Оскорбленная, униженная донельзя Грейс облачается в свой дорожный костюм с чернобуркой и намеревается навсегда покинуть плантацию. Но не тут-то было. Этой девочке еще предстоит заглянуть в конец учебника и узнать истинное решение задачи, с которой она не справилась. Грейс в последний раз является на собрание, прихватив пачку долларов и книжку “Закона Мэм”. “У меня для вас два подарка. Вот деньги, которые подло проиграл Тимоти. Вот — подлый закон, по которому вы жили. Тут написано, что Тимоти оносится к VII категории — негр-хамелеон. Сейчас я найду страницу…” — “Страница сто четвертая…” — неожиданно подсказывает Уильям. И тут выясняется, что именно он, мудрый Уильям, много лет назад сочинил “Закон Мэм”. В момент отмены рабства Америка была не готова принять освободившихся рабов такими, как они есть. “Закон Мэм” стал способом выживания. Он гарантировал неграм работу, пищу, крышу над головой, возможность винить белых, а не себя в своей скотской жизни, возможность относительно комфортного существования в рамках общины для всех: гордецов, хамелеонов, клоунов, неудачников… И еще вопрос: кто тут, в Мандерлее, был рабом, а кто господином? Недаром старушка-плантаторша умоляла Грейс перед смертью сжечь злосчастную книгу. “Закон Мэм”, закон выживания слабых, несовершенных людей в жестоком, несовершенном мире, был продиктован белым — черными и в интересах черных. И они не собираются прощаться со своей властью. На последнем собрании, как сообщают Грейс, было единогласно принято два решения: 1. “Закон Мэм” остается в силе. 2. Грейс должна занять на плантации место Мэм. У нее нет выбора. Ворота заперты. Ее не отпустят.
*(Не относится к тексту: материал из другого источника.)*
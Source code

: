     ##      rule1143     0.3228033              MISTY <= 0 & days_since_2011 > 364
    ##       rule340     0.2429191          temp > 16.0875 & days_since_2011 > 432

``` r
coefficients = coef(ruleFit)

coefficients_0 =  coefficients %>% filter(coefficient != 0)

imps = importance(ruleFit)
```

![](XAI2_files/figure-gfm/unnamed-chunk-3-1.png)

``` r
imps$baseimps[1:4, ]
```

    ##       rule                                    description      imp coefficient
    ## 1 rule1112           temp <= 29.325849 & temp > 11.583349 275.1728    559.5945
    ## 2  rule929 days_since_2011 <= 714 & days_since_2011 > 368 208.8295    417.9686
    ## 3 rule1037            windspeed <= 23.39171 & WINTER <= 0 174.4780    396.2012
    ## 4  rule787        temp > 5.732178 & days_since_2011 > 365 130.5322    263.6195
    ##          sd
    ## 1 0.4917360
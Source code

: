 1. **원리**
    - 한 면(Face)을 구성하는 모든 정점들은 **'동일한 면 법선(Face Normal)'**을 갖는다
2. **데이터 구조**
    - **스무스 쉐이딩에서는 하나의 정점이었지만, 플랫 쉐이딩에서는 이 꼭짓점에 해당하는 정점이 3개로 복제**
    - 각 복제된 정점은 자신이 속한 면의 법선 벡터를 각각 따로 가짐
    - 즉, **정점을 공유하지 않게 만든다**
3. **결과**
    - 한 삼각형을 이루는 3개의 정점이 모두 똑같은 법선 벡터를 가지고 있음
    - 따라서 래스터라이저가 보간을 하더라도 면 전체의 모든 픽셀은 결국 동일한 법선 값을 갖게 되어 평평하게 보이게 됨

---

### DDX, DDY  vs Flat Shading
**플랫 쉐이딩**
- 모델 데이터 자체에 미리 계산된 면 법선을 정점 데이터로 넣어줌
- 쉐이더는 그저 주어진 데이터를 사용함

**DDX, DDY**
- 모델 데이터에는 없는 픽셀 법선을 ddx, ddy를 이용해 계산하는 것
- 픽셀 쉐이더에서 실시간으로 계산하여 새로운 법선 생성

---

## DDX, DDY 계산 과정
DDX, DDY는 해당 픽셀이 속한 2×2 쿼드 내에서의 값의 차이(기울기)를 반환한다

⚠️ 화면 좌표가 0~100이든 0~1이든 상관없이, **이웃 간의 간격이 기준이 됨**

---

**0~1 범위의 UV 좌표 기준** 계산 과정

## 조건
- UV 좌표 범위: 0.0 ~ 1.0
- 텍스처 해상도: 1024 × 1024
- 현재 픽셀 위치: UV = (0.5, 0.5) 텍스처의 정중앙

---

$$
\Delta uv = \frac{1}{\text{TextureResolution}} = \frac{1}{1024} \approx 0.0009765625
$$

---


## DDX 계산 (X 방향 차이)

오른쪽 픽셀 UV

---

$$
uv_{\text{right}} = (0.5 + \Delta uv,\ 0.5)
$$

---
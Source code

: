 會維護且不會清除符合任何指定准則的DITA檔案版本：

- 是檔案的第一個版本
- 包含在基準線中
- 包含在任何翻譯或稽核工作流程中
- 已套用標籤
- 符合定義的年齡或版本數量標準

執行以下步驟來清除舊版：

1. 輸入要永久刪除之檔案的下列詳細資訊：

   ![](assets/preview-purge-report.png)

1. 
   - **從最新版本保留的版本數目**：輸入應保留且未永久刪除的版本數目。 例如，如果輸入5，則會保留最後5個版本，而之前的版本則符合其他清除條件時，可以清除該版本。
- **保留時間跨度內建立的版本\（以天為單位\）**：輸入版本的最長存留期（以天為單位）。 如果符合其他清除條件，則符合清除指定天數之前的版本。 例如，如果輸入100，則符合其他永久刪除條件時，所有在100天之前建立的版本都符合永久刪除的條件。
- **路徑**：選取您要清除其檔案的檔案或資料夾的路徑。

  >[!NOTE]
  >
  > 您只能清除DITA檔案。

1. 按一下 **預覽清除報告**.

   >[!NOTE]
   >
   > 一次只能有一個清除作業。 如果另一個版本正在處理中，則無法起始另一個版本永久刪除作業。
Все, ловушка, тупик. Но Грейс — не их тех, кто сдается. Она идет на хитрость. По закону Тимоти должен быть наказан. Наказание негра на плантации — целый ритуал: снимают одну секцию изгороди, к ней привязывают провинившегося раба, закованного в колодки; в заборе образуется дыра, и у Грейс есть шанс улизнуть; тем более, что и папочка должен подъехать. Напоследок она, поигрывая бичом, позволяет себе обрушить на негров “фонтан красноречия”: “Я никогда не примирюсь с вашим рабством, с вашим неуважением и ненавистью к самим себе…” Но тут закованный Тимоти бросает: “Это же вы, белые, создали нас”, и Грейс, сорвавшись, хватает кнут и принимается пороть Тимоти что есть силы на глазах у потрясенных рабов.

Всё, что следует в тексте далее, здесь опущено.